1. So much green. This is the first time I've kept my plants so alive. I want this to be a metaphor for my own life.

2. The coffee machine is leaking again. 

3. There is no air-conditioning in the warehouse and so he turns on a fan for me - for us. This has become my favorite job: sweeping sawdust off the backdrop, squeezing myself between pieces of furniture to fit it all into a shot, in awe of all the broken beauty.

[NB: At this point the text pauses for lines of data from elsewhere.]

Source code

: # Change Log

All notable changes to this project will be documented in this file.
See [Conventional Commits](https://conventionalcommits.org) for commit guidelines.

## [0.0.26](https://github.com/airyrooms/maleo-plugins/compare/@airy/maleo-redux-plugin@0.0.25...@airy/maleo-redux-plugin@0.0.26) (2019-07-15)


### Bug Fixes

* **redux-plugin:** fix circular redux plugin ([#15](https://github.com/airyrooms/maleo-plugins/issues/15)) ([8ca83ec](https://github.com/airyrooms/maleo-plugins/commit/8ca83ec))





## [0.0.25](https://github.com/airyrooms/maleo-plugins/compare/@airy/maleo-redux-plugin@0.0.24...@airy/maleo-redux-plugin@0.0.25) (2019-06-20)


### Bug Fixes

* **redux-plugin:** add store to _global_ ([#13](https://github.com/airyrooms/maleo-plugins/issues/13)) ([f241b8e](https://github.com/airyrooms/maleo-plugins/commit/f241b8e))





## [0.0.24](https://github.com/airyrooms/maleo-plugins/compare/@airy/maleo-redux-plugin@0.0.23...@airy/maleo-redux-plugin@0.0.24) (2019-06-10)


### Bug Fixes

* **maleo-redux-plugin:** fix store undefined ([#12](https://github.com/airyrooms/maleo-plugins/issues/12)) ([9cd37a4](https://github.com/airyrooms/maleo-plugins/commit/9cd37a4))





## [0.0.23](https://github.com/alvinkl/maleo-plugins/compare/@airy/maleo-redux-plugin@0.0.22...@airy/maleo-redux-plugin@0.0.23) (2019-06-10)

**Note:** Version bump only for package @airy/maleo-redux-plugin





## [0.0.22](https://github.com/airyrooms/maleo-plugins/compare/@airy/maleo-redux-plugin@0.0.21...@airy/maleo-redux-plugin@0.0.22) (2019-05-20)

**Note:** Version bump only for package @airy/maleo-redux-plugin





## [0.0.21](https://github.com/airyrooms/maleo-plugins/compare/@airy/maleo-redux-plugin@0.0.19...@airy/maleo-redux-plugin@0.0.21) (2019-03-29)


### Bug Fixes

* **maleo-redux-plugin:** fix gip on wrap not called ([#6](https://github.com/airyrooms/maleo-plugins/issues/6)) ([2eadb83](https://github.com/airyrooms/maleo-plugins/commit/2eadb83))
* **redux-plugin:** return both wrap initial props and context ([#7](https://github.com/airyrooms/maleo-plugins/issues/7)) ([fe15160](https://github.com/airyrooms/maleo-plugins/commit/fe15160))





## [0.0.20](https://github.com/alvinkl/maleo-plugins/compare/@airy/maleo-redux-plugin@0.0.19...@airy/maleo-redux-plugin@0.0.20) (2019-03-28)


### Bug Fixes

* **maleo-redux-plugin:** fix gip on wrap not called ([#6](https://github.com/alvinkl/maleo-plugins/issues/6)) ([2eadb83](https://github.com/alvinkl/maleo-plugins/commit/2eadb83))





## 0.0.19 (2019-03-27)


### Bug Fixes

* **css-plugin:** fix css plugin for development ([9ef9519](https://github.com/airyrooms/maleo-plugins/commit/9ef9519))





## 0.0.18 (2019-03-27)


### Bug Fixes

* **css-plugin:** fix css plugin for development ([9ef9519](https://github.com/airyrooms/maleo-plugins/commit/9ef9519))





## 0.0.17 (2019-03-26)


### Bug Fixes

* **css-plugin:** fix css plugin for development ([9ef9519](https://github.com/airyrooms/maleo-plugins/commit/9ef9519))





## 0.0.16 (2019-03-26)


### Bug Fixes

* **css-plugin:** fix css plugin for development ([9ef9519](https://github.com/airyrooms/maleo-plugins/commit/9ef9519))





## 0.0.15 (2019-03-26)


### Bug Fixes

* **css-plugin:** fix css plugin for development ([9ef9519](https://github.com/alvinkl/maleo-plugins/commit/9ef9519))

4. There is a small settee with one broken leg and it always looks like it's floating.

5. These helmets aren't clean but I put one on anyway. Legs wide. Knees bent. Elbows up. Bat straight. Keep your eyes on the ball.

6. I remember the summer before my senior year of high school when I took gym and we headed to the batting cages across from the school. This tall kid with blonde hair and blue eyes watched me swing and miss at the first three balls before he said, "listen. Keep your bat high. Bring out your front leg and kinda step into it when you swing."

7. Ping. Ping. Ping. Ping. Ping. I run down to the desk and ask for more tokens.  I'm a little breathless. "This is really therapeutic."

8. I know I'm going to really hurt tomorrow. But it will be the good kind of ache. And isn't that a lot like life anyway? 

9. Pink Gladiolas.

10. This is his last night here.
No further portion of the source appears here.